Every handling of a load unit from or onto a rail wagon is complex, because different load unit types with different lengths, heights and weights have to be combined with rail wagons of widely differing design and loading characteristics. A semi-trailer, for example, can only be loaded on a suitable pocket wagon, and several short but heavy loading units can quickly exceed the maximum payload of a single wagon, even if they would fit on the wagon in terms of length.
The goal is therefore to optimally assign the respective load unit to the matching rail car… That’s right, Tetris for advanced learners. And thus a task that can best be solved using IT technology.
We are driving forward the digitalization of intermodal transport
The KIBA project (Artificial Intelligence and Discrete Loading Optimization Models for Increasing Capacity Utilization in Combined Transport), which is funded by the German Federal Ministry of Digital Affairs and Transport, focuses precisely on these approaches. In order to achieve economic network utilization, the increasingly demanding loading operations and processes must be more digitized.
Kombiverkehr is taking on the role of project coordinator here. Together with our partners (TU Darmstadt, Deutsche Umschlaggesellschaft Schiene-Straße (DUSS) mbH, Bodenheim, Goethe University Frankfurt, VTG Rail Europe GmbH, Hamburg, INFORM GmbH, Aachen, and KombiConsult GmbH, Frankfurt), we are pooling our loading optimization know-how to develop a standardized capacity control and loading optimization system for terminals and CT operators in cooperation with all parties involved. The KIBA project will run for three years and is divided into various work packages.
We asked the responsible project coordinator, Christoph Büchner, Head of IT at Kombiverkehr, what exactly this project is all about.
Efficient and safe loading is a prerequisite for an efficient and optimally utilized network in combined transport. So far, so logical, but nevertheless easier said than done.
Mr. Büchner, what is the goal of KIBA, how can artificial intelligence be used to achieve optimal loading?
The general problem with an optimization calculation is that it always works best when all the required parameters are already known at the time of calculation.
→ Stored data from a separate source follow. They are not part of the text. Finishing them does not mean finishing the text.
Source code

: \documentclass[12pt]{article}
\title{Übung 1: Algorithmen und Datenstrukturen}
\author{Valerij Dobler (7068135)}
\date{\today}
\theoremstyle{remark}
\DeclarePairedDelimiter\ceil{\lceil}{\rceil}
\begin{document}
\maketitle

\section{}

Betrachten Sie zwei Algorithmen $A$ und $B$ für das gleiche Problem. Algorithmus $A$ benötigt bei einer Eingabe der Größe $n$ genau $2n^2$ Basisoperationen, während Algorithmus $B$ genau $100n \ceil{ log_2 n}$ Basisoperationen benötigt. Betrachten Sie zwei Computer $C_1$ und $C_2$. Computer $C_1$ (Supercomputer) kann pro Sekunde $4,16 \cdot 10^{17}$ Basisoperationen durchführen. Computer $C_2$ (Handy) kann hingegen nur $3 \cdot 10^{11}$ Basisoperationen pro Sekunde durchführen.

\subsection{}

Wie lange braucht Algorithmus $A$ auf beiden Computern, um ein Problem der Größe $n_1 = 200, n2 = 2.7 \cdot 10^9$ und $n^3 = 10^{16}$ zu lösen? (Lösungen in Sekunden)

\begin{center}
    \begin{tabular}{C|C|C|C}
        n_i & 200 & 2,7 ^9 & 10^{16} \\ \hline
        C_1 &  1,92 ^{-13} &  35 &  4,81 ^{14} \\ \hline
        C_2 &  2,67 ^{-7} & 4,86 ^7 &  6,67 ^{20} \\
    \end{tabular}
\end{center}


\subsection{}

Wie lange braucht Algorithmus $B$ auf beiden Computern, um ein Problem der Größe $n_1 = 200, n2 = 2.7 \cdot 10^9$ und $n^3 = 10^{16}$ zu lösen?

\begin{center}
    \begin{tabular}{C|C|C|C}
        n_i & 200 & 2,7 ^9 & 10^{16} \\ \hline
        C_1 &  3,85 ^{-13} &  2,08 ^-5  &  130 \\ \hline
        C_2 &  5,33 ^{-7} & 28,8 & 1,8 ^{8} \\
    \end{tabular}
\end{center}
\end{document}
However, for CT operators, incoming bookings arrive in the booking system spread over a longer period of time. But the employee or the system has to make a decision about the routing or the exact slot on a wagon as soon as the first booking is received. The knowledge about the further booking process, which is still incomplete at this point, means that the calculation of the optimal loading can sometimes take a very long time – time that does not exist for the decision-making process, especially when wagons are loaded in the terminal.
This is where artificial intelligence now comes into play. From historical data and past experience gathered by the system, it is possible to get a more realistic estimate regarding the expected load even before the last transport information arrives. With this additional input, the developed optimization models can now arrive at an optimal result much faster than without the AI support.
You started the project in September. What are the first steps and issues you are tackling together with the partners?
We first start with an inventory, where each partner defines the data they need from one of the other project partners to achieve their project results. In parallel, we start designing the car master database masks. We know that the information needed for our optimization calculation is not contained in the databases that already exist today, so we are forced to capture this data for the first time in a new database.
So where do we go from here? What are the first milestones, the first project successes?
At the end of the 1st quarter of 2023, we would like to have completed the graphics for the data entry masks of the wagon database. On this basis, we will then ask external software companies for an offer for the technical implementation. At the same time, we want to have reached an agreement by then on the data to be exchanged and, ideally, on common data formats. In the long term, further master data (e.g. terminal, loading unit, timetable) should also be recorded via the new system and be available for optimization calculations. And finally, we are of course very curious to see what results the first optimization calculations will provide us with.
Mr. Büchner, thank you very much for the interview, we wish the KIBA project every success.